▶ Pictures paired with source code
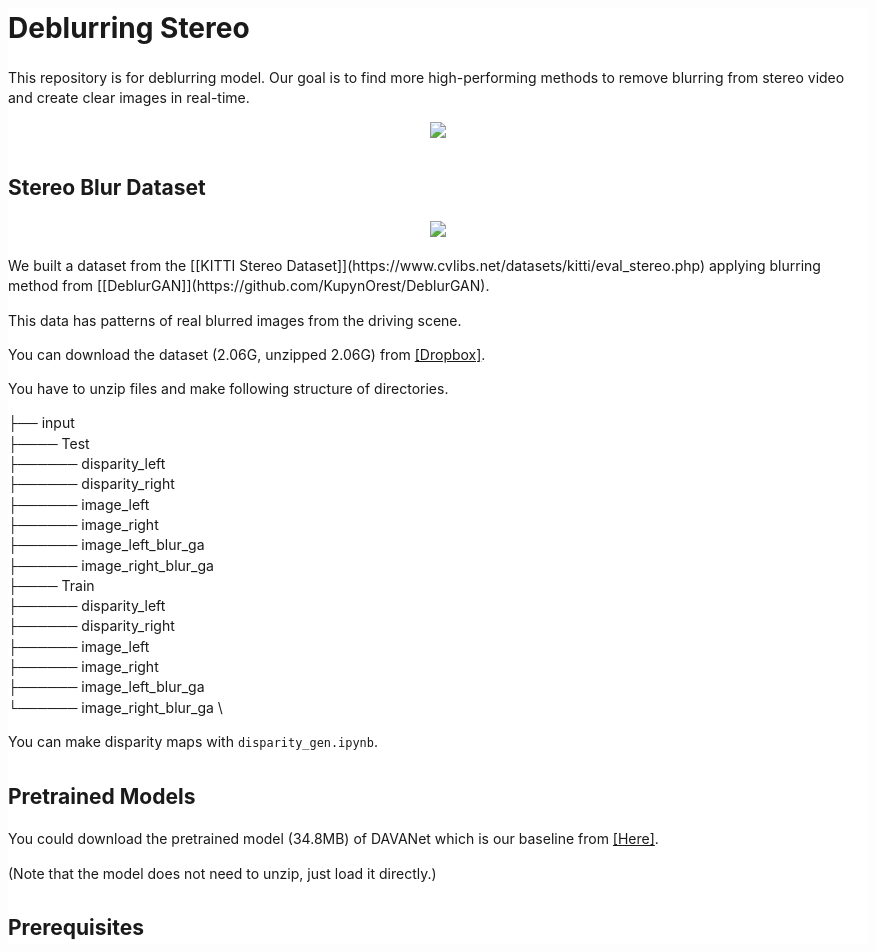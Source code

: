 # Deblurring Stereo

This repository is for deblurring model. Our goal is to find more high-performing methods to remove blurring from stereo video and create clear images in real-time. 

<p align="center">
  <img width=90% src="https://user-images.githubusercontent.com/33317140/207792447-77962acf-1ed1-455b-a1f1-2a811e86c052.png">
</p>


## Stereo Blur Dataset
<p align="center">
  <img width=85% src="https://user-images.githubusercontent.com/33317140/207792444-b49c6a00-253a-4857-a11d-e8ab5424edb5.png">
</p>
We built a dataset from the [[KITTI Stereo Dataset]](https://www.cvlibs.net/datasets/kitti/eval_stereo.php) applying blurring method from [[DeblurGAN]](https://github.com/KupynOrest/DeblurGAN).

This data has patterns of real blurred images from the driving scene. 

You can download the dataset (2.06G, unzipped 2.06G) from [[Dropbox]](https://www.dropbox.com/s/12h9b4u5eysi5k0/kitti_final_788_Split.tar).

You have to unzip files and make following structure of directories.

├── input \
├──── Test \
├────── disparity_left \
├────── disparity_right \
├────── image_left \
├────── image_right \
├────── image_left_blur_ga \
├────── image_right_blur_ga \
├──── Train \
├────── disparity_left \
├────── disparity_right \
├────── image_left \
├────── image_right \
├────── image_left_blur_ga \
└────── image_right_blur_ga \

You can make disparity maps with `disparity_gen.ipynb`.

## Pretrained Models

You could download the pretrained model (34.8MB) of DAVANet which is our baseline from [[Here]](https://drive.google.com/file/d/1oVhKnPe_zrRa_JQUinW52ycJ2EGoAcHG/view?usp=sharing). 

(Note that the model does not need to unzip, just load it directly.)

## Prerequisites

▶ INSTRUCTIONS FOR THE TASK
The response has to be an exact copy of all the data, pictures excluded.

▶ SOLUTION FOR THIS EXERCISE
Source code

: # Deblurring Stereo

This repository is for deblurring model. Our goal is to find more high-performing methods to remove blurring from stereo video and create clear images in real-time. 

<p align="center">
  <img width=90% src="https://user-images.githubusercontent.com/33317140/207792447-77962acf-1ed1-455b-a1f1-2a811e86c052.png">
</p>


## Stereo Blur Dataset
<p align="center">
  <img width=85% src="https://user-images.githubusercontent.com/33317140/207792444-b49c6a00-253a-4857-a11d-e8ab5424edb5.png">
</p>
We built a dataset from the [[KITTI Stereo Dataset]](https://www.cvlibs.net/datasets/kitti/eval_stereo.php) applying blurring method from [[DeblurGAN]](https://github.com/KupynOrest/DeblurGAN).

This data has patterns of real blurred images from the driving scene. 

You can download the dataset (2.06G, unzipped 2.06G) from [[Dropbox]](https://www.dropbox.com/s/12h9b4u5eysi5k0/kitti_final_788_Split.tar).

You have to unzip files and make following structure of directories.

├── input \
├──── Test \
├────── disparity_left \
├────── disparity_right \
├────── image_left \
├────── image_right \
├────── image_left_blur_ga \
├────── image_right_blur_ga \
├──── Train \
├────── disparity_left \
├────── disparity_right \
├────── image_left \
├────── image_right \
├────── image_left_blur_ga \
└────── image_right_blur_ga \

You can make disparity maps with `disparity_gen.ipynb`.

## Pretrained Models

You could download the pretrained model (34.8MB) of DAVANet which is our baseline from [[Here]](https://drive.google.com/file/d/1oVhKnPe_zrRa_JQUinW52ycJ2EGoAcHG/view?usp=sharing). 

(Note that the model does not need to unzip, just load it directly.)

## Prerequisites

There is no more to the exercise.